In this study, we found that the re-emerged GII.4 Sydney capsid variant overtook novel GII.17 variants in South Korea using 158 water samples from peri-urban coastal streams collected from March 2015 to May 2016. The number of GII.17 region C-positive cases in this study was higher than that of GII.4 from March 2015 to September 2015. A recent report from South Korea described the predominance of GII.17 in the first half of 2015 in clinical specimens (Ham et al. 2015). In December 2015, the number of GII.4 region C-positive cases in this study was higher than that in early 2015 and exceeded the number of GII.17-positive cases in the beginning of 2016 (Fig. 1).

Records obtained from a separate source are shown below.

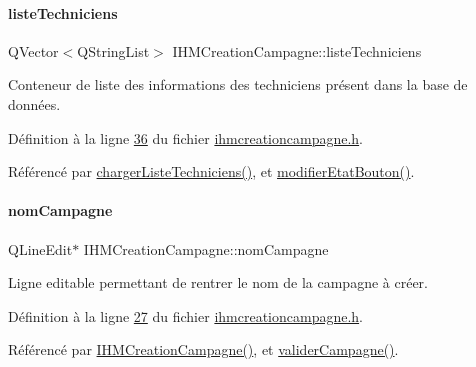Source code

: \paragraph{\texorpdfstring{liste\+Techniciens}{listeTechniciens}}
{\footnotesize\ttfamily Q\+Vector$<$Q\+String\+List$>$ I\+H\+M\+Creation\+Campagne\+::liste\+Techniciens\hspace{0.3cm}{\ttfamily [private]}}



Conteneur de liste des informations des techniciens présent dans la base de données. 



Définition à la ligne \hyperlink{ihmcreationcampagne_8h_source_l00036}{36} du fichier \hyperlink{ihmcreationcampagne_8h_source}{ihmcreationcampagne.\+h}.



Référencé par \hyperlink{ihmcreationcampagne_8cpp_source_l00061}{charger\+Liste\+Techniciens()}, et \hyperlink{ihmcreationcampagne_8cpp_source_l00086}{modifier\+Etat\+Bouton()}.

\mbox{\label{class_i_h_m_creation_campagne_a6f07f2571a10f035c7b6a3ef1daefdab}} 
\paragraph{\texorpdfstring{nom\+Campagne}{nomCampagne}}
{\footnotesize\ttfamily Q\+Line\+Edit$\ast$ I\+H\+M\+Creation\+Campagne\+::nom\+Campagne\hspace{0.3cm}{\ttfamily [private]}}



Ligne editable permettant de rentrer le nom de la campagne à créer. 



Définition à la ligne \hyperlink{ihmcreationcampagne_8h_source_l00027}{27} du fichier \hyperlink{ihmcreationcampagne_8h_source}{ihmcreationcampagne.\+h}.



Référencé par \hyperlink{ihmcreationcampagne_8cpp_source_l00011}{I\+H\+M\+Creation\+Campagne()}, et \hyperlink{ihmcreationcampagne_8cpp_source_l00071}{valider\+Campagne()}.

\mbox{\label{class_i_h_m_creation_campagne_a5546fee9a51daceb1b719b105427dfe9}}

Phylogenetic analysis showed that an independent cluster (cluster I in Fig. 5) of the GII.4 region C occurred beginning in December 2015, coinciding with region C sequences in cluster I joining with the ORF1 genotype GII.P16. Moreover, VP1 sequences from January 2016 were consistent with the Sydney 2012 variant comprising a new cluster with a reference sequence collected recently in Japan (GenBank ID; LC153122; March 2016), and region C in these sequences was also included in cluster I. Thus, GII.4 VP1 sequences isolated in 2016 may have combined with GII.P16 sequences. Notably, the new VP1 sequences of GII.4 noroviruses in the study area had no unique amino acid sequence differences in B-cell epitopes or HBGA binding sites compared with those of the Sydney 2012 sequences that emerged in 2015 in South Korea.

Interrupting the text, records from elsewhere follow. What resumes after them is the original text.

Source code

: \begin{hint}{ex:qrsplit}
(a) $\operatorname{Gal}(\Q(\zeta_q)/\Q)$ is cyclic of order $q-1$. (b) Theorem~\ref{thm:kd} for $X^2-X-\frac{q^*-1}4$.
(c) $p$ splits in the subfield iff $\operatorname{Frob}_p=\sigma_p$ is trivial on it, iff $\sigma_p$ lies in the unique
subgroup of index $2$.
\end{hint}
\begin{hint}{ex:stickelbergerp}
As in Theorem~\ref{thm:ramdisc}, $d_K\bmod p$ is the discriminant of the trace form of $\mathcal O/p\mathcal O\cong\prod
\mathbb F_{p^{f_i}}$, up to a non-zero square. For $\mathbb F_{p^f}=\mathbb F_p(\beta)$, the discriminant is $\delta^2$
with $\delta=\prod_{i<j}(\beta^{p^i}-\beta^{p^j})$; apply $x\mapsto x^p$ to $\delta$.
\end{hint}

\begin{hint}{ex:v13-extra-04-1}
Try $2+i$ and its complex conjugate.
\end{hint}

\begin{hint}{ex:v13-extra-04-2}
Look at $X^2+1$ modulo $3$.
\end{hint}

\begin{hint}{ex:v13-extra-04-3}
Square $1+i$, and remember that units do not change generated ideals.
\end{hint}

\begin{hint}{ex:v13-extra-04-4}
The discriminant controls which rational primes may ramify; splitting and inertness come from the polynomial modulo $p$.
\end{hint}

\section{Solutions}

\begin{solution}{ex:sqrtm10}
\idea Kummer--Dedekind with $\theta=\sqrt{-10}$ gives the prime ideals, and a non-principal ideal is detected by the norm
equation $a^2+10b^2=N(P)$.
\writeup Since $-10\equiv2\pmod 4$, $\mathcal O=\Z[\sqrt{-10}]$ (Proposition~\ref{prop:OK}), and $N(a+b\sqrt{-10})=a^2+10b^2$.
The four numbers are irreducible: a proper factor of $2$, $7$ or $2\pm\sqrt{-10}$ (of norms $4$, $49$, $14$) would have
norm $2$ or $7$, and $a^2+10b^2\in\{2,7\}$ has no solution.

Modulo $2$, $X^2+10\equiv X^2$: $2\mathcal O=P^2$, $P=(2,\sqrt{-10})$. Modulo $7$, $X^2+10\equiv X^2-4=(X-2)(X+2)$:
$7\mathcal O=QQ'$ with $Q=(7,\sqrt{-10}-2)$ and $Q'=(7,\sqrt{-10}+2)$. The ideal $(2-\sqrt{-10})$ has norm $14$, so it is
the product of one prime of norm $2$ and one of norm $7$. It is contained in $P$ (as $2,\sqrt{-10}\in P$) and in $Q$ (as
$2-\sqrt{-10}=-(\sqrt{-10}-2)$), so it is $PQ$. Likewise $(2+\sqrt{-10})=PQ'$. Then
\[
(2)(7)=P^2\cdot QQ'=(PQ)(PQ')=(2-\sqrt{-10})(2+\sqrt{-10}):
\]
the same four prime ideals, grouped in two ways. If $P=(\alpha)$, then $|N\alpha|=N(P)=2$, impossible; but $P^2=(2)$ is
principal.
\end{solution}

Different RdRp sequences for human noroviruses exhibit different nucleotide incorporation/substitution rates (Bull et al. 2010). Thus, renewal of RdRp may allow noroviruses to change their fitness in nature. Owing to the noticeable increase in GII.4 region C sequences in cluster I, GII.P16 may have conferred the norovirus genome bearing these GII.4 capsid sequences with greater competitiveness. Unknown functions of other nonstructural proteins encoded in ORF1 of GII.P16 may affect the prevalence of GII.P16–GII.4 sequences. Further cell-based studies are needed to determine the function of nonstructural proteins in ORF1. In addition to a recent norovirus outbreak caused by GII.P16–GII.4 in Japan (Matsushima et al. 2016), a recent report demonstrated that the GII.4 Sydney 2012 capsid sequence harboring the polymerase sequence of pandemic GII.4 New Orleans 2009 (GII.P4–GII.4) emerged and became predominant in Australia (Bruggink et al. 2016). From these observations, replacement of ORF1 of the pandemic GII.4 capsid could acquire high fitness, and these recombinants have the possibility of triggering unexpected outbreaks in the future.

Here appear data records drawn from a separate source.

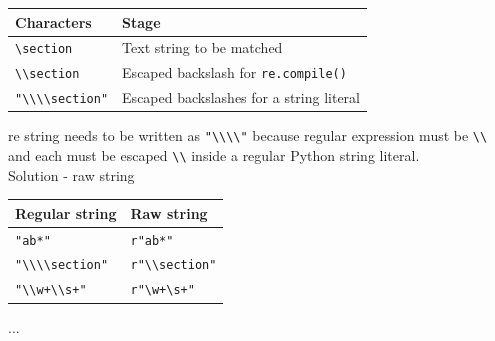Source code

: \documentclass{beamer}
\begin{document}
\begin{frame}[fragile]
\begin{tabular}{ | l | p{7cm} |}
\hline
Characters & Stage \\ \hline
\verb/\section/ & Text string to be matched \\
\verb/\\section/ & Escaped backslash for \verb/re.compile()/ \\
\verb/"\\\\section"/ & Escaped backslashes for a string literal \\
\hline
\end{tabular}
\pause
re string needs to be written as \verb/"\\\\"/ because regular expression must be \verb/\\/ and each must be escaped \verb/\\/ inside a regular Python string literal. \\
\pause
Solution - raw string
\begin{tabular}{ | l | p{7cm} |}
\hline
Regular string & Raw string \\ \hline
\verb/"ab*"/ & \verb/r"ab*"/ \\
\verb/"\\\\section"/ & \verb/r"\\section"/ \\
\verb/"\\w+\\s+"/ & \verb/r"\w+\s+"/ \\
\hline
\end{tabular}
\end{frame}

... 
\end{document}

In conclusion, we report the emergence and dramatic increase in GII.P16–GII.4 sequences in environmental water neighboring human communities in South Korea. Owing to frequent international exchanges and transportation, new norovirus variants emerging locally may have the potential to spread nationwide and globally. Researchers should carefully monitor these new variants to prevent another potential pandemic.